Title: Midsomer Murders, Set 13
Starring: John Nettles, Jason Hughes
Running time: 400 min.
MPAA: Not Rated
Release date: September 29, 2009
Studio: Acorn Media
Review source: Acorn Media
Set in a fairly small English village where most people know each other, yet rural enough that you can hide out or manage discretion; Midsomer Murders pairs Detective Chief Inspector Tom Barnaby [John Nettles] with a youthful protégée Detective Sergeant Ben Jones [Jason Hughes]. The series has that creepy vibe that the British mystery writers have mastered fairly well. It must have something to do with the rainy days and those long-standing traditions. Because behind those rolling fields and long driveways, flower-filled patches in the midst of the woods and lovely landscapes lies some strange behaviors, obsessions and truly evil doings. But Barnaby and Jones aim to get to the bottom of it all. As long-running as our Law & Order is here, Midsomer Murders has aired since 1997 in the UK. The series and mysteries are inspired by novelist Caroline Graham.
Four episodes are featured [I cannot say too much without giving anything away]:
Dance with the Dead
When a young man, Simon Bright, asphyxiates in a vintage automobile, Barnaby and Jones search for his enigmatic girlfriend, Laura Sharp. The scene, with romantic music, a bottle of wine and two wine glasses, looks like that of a Romeo and Juliet suicide pact but only the young man is found in the car. And he’s been whacked on the head.
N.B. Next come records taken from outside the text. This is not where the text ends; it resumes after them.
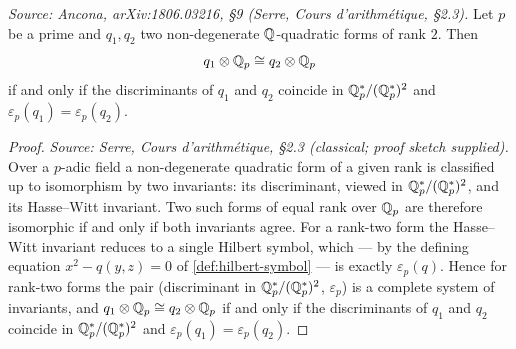 \begin{proposition}
  \label{prop:local-invariant}
  \textit{Source: Ancona, arXiv:1806.03216, §9 (Serre, \emph{Cours d'arithmétique}, §2.3).}
  Let \(p\) be a prime and \(q_1, q_2\) two non-degenerate \(\Q\)-quadratic
  forms of rank \(2\). Then
  \[q_1 \otimes \Q_p \cong q_2 \otimes \Q_p\]
  if and only if the discriminants of \(q_1\) and \(q_2\) coincide in
  \(\Q_p^*/(\Q_p^*)^2\) and \(\varepsilon_p(q_1) = \varepsilon_p(q_2)\).
\end{proposition}

\begin{proof}
  \textit{Source: Serre, Cours d'arithmétique, §2.3 (classical; proof sketch
  supplied).}
  Over a \(p\)-adic field a non-degenerate quadratic form of a given rank is
  classified up to isomorphism by two invariants: its discriminant, viewed in
  \(\Q_p^*/(\Q_p^*)^2\), and its Hasse--Witt invariant. Two such forms of equal
  rank over \(\Q_p\) are therefore isomorphic if and only if both invariants
  agree. For a rank-two form the Hasse--Witt invariant reduces to a single
  Hilbert symbol, which — by the defining equation \(x^2 - q(y,z) = 0\) of
  \cref{def:hilbert-symbol} — is exactly \(\varepsilon_p(q)\). Hence for
  rank-two forms the pair (discriminant in \(\Q_p^*/(\Q_p^*)^2\),
  \(\varepsilon_p\)) is a complete system of invariants, and
  \(q_1 \otimes \Q_p \cong q_2 \otimes \Q_p\) if and only if the discriminants
  of \(q_1\) and \(q_2\) coincide in \(\Q_p^*/(\Q_p^*)^2\) and
  \(\varepsilon_p(q_1) = \varepsilon_p(q_2)\).
\end{proof}

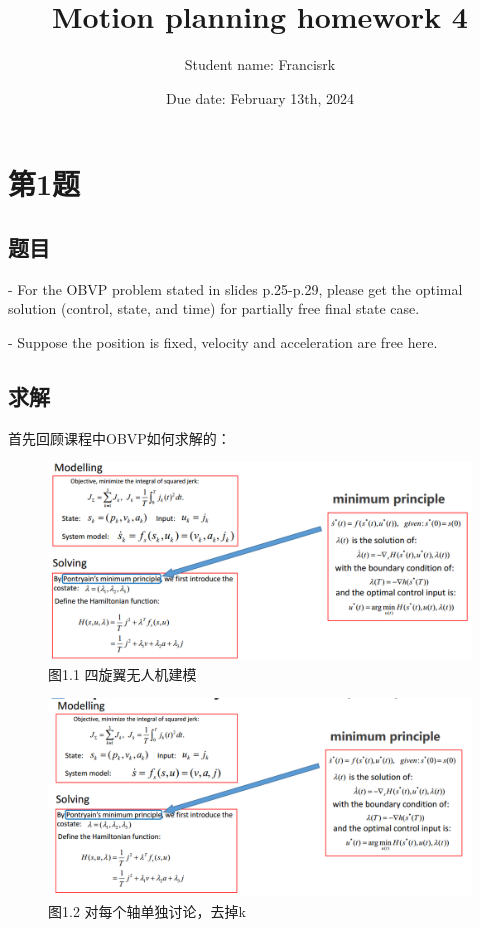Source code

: \documentclass[40pt,a4paper,UTF8]{ctexart}
\title{Motion planning homework 4}
\author{Student name: Francisrk}
\date{Due date: February 13th, 2024}
\numberwithin{equation}{section}
\begin{document}
\maketitle   %


\section{第1题}
\subsection{题目}

- For the OBVP problem stated in slides p.25-p.29, please
get the optimal solution (control, state, and time) for
partially free final state case.

- Suppose the position is fixed, velocity and acceleration
are free here.

\subsection{求解}
首先回顾课程中OBVP如何求解的：
\begin{figure}[H]
\centering
\includegraphics[width=4.8in]{ch4_1.png} {图1.1 四旋翼无人机建模}
\end{figure}

\begin{figure}[H]
\centering
\includegraphics[width=4.8in]{ch4_2.png} {图1.2 对每个轴单独讨论，去掉k}
\end{figure}
\end{document}
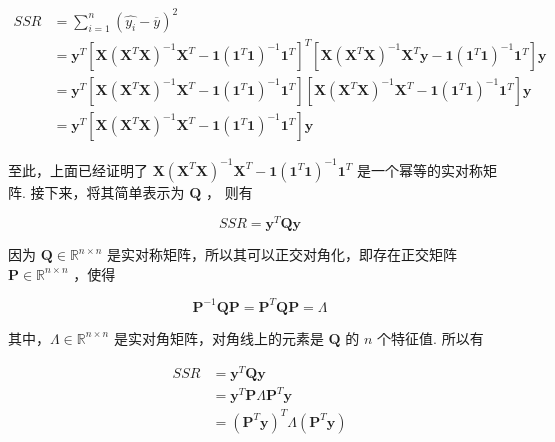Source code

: \documentclass[UTF8]{ctexart}
\begin{document}
    \begin{equation}
    	\begin{aligned}
    		SSR & = \sum_{i=1}^{n} {(\hat{y_{i}} - \overline{y})^2} \\
    		& = \boldsymbol{y}^T [\boldsymbol{X} (\boldsymbol{X}^T \boldsymbol{X})^{-1} \boldsymbol{X}^T - \boldsymbol{1}  (\boldsymbol{1}^T \boldsymbol{1})^{-1} \boldsymbol{1}^T ]^T [\boldsymbol{X} (\boldsymbol{X}^T \boldsymbol{X})^{-1} \boldsymbol{X}^T \boldsymbol{y} - \boldsymbol{1}  (\boldsymbol{1}^T \boldsymbol{1})^{-1} \boldsymbol{1}^T] \boldsymbol{y} \\
    		& = \boldsymbol{y}^T [\boldsymbol{X} (\boldsymbol{X}^T \boldsymbol{X})^{-1} \boldsymbol{X}^T - \boldsymbol{1}  (\boldsymbol{1}^T \boldsymbol{1})^{-1} \boldsymbol{1}^T ] [\boldsymbol{X} (\boldsymbol{X}^T \boldsymbol{X})^{-1} \boldsymbol{X}^T - \boldsymbol{1}  (\boldsymbol{1}^T \boldsymbol{1})^{-1} \boldsymbol{1}^T] \boldsymbol{y} \\
    		& = \boldsymbol{y}^T [\boldsymbol{X} (\boldsymbol{X}^T \boldsymbol{X})^{-1} \boldsymbol{X}^T - \boldsymbol{1} (\boldsymbol{1}^T \boldsymbol{1})^{-1} \boldsymbol{1}^T] \boldsymbol{y}
    	\end{aligned}
    \end{equation}

    至此，上面已经证明了 $ \boldsymbol{X} (\boldsymbol{X}^T \boldsymbol{X})^{-1} \boldsymbol{X}^T - \boldsymbol{1}  (\boldsymbol{1}^T \boldsymbol{1})^{-1} \boldsymbol{1}^T $ 是一个幂等的实对称矩阵. 接下来，将其简单表示为 $ \boldsymbol{Q} $ ， 则有
    
    \begin{equation}
    	SSR = \boldsymbol{y}^T \boldsymbol{Q} \boldsymbol{y}
    \end{equation}
    

    因为 $ \boldsymbol{Q} \in \mathbb{R}^{n \times n} $ 是实对称矩阵，所以其可以正交对角化，即存在正交矩阵$ \boldsymbol{P} \in \mathbb{R}^{n \times n} $ ，使得
    
    \begin{equation}
        \boldsymbol{P}^{-1} \boldsymbol{Q} \boldsymbol{P} = \boldsymbol{P}^T \boldsymbol{Q} \boldsymbol{P} = \boldsymbol{\varLambda} 
    \end{equation}

    其中，$ \boldsymbol{\varLambda} \in \mathbb{R}^{n \times n} $ 是实对角矩阵，对角线上的元素是 $ \boldsymbol{Q} $ 的 $ n $ 个特征值. 所以有
    
    \begin{equation}
    	\begin{aligned}
    		SSR & = \boldsymbol{y}^T \boldsymbol{Q} \boldsymbol{y} \\
    		& =  \boldsymbol{y}^T \boldsymbol{P} \boldsymbol{\varLambda} \boldsymbol{P}^T \boldsymbol{y} \\
    		& = (\boldsymbol{P}^T \boldsymbol{y})^T \boldsymbol{\varLambda} (\boldsymbol{P}^T \boldsymbol{y})
    	\end{aligned}
    \end{equation}
\end{document}
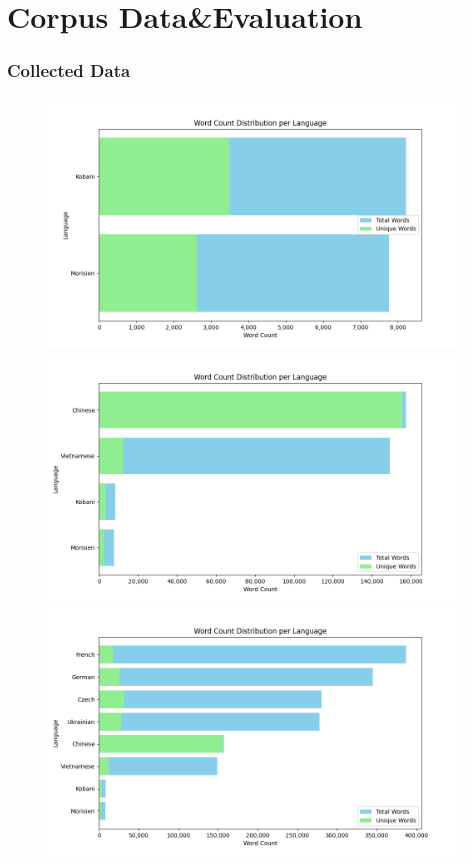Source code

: \documentclass[aspectratio=169]{beamer}
\begin{document}
\section{Corpus Data\&Evaluation}

\begin{frame}[fragile]
	\frametitle{Collected Data}
    \centering
    \hfill\begin{figure}
        \begin{overprint}
        \centering
             \includegraphics[height=6.6cm]{images/mtacr-2024-april.png} 
             \includegraphics[height=6.6cm]{images/mtacr-2024-april-targets.png} 
             \includegraphics[height=6.6cm]{images/mtacr-2024-april-noeng.png}  

\end{overprint}
\end{figure}
\end{frame}
\end{document}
As the two detectives question the villagers, you think it’s going a certain way and then, surprise! Excellent detective work.
The Animal Within
This one starts out strong: Faith arrives from Philadelphia to visit her uncle. She’s greeted by the groundskeeper: “You’re supposed to be dead,” he exclaims. “What is the old badger up to now?” She then tells them all that no one in her family has seen Rex in 40 years. Rex had told everyone that Faith and her entire family had died in a plane crash. Now he’s disappeared. When Rex turns up dead with four different wills then everything begins to unravel and turn topsy-turvy, to say the least. Secrets about Rex are revealed and strange events occur. This is definitely my favorite of the bunch. So darkly secret and wickedly strange.
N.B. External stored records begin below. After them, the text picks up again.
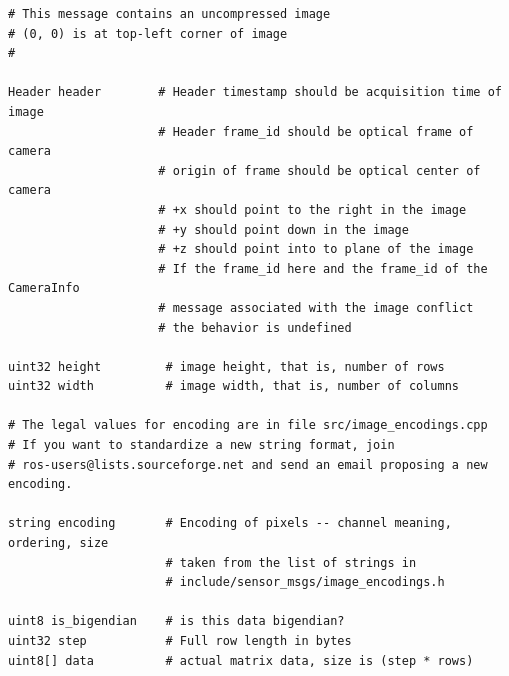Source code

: \begin{lstlisting}[caption=Definizione del messaggio \emph{sensor\_msgs/Image}.]
# This message contains an uncompressed image
# (0, 0) is at top-left corner of image
#

Header header        # Header timestamp should be acquisition time of image
                     # Header frame_id should be optical frame of camera
                     # origin of frame should be optical center of camera
                     # +x should point to the right in the image
                     # +y should point down in the image
                     # +z should point into to plane of the image
                     # If the frame_id here and the frame_id of the CameraInfo
                     # message associated with the image conflict
                     # the behavior is undefined

uint32 height         # image height, that is, number of rows
uint32 width          # image width, that is, number of columns

# The legal values for encoding are in file src/image_encodings.cpp
# If you want to standardize a new string format, join
# ros-users@lists.sourceforge.net and send an email proposing a new encoding.

string encoding       # Encoding of pixels -- channel meaning, ordering, size
                      # taken from the list of strings in
                      # include/sensor_msgs/image_encodings.h

uint8 is_bigendian    # is this data bigendian?
uint32 step           # Full row length in bytes
uint8[] data          # actual matrix data, size is (step * rows)
\end{lstlisting}
\newpage

\indent

\indent

\indent

\indent

\indent
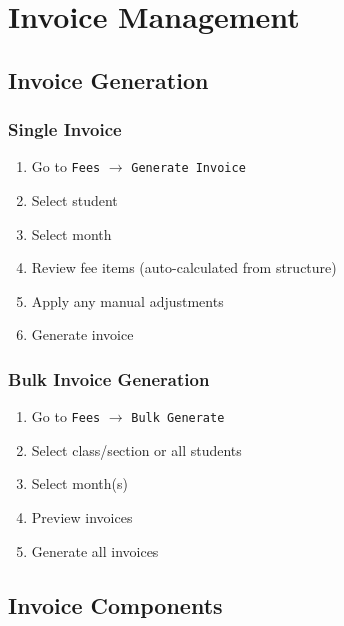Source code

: \documentclass[12pt,a4paper]{report}
\begin{document}
\chapter{Invoice Management}

\section{Invoice Generation}

\subsection{Single Invoice}

\begin{enumerate}[leftmargin=*]
    \item Go to \texttt{Fees} $\rightarrow$ \texttt{Generate Invoice}
    \item Select student
    \item Select month
    \item Review fee items (auto-calculated from structure)
    \item Apply any manual adjustments
    \item Generate invoice
\end{enumerate}

\subsection{Bulk Invoice Generation}

\begin{enumerate}[leftmargin=*]
    \item Go to \texttt{Fees} $\rightarrow$ \texttt{Bulk Generate}
    \item Select class/section or all students
    \item Select month(s)
    \item Preview invoices
    \item Generate all invoices
\end{enumerate}

\section{Invoice Components}
\end{document}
Shanghai, China. Two brothers. One dies in an explosion. He seems to have been the popular one among this wealthy King family. The family business? Oh, that cut-throat artisan glassworks. I like this one because the family is very posh. The Estate is gorgeous. I expect everyone to go off on a hunt (on horses—it’s Britain!). The kids are mad at mom. The business is not doing as well as one thought. This one is a bit slower paced.
The Axeman Cometh
Choice quote: “Gary, when I was 13 and welded to a pony and you’d fled Midsomer to become the new gormless ape on the rock scene we were still friends, right?”
This is a funny one. Aging heavy-metal rockers have taken over the town for the Midsomer music rock festival. They’re lounging around by a pool in shades and 70s attire– long hair, leather, flowy clothes. Barnaby reminisces about various concerts. He’s even looking through his old albums and playing air guitar. [Barnaby’s daughter: “Dad please try and maintain the gap between the generations.” The vibe sours though when someone is killing the rock stars.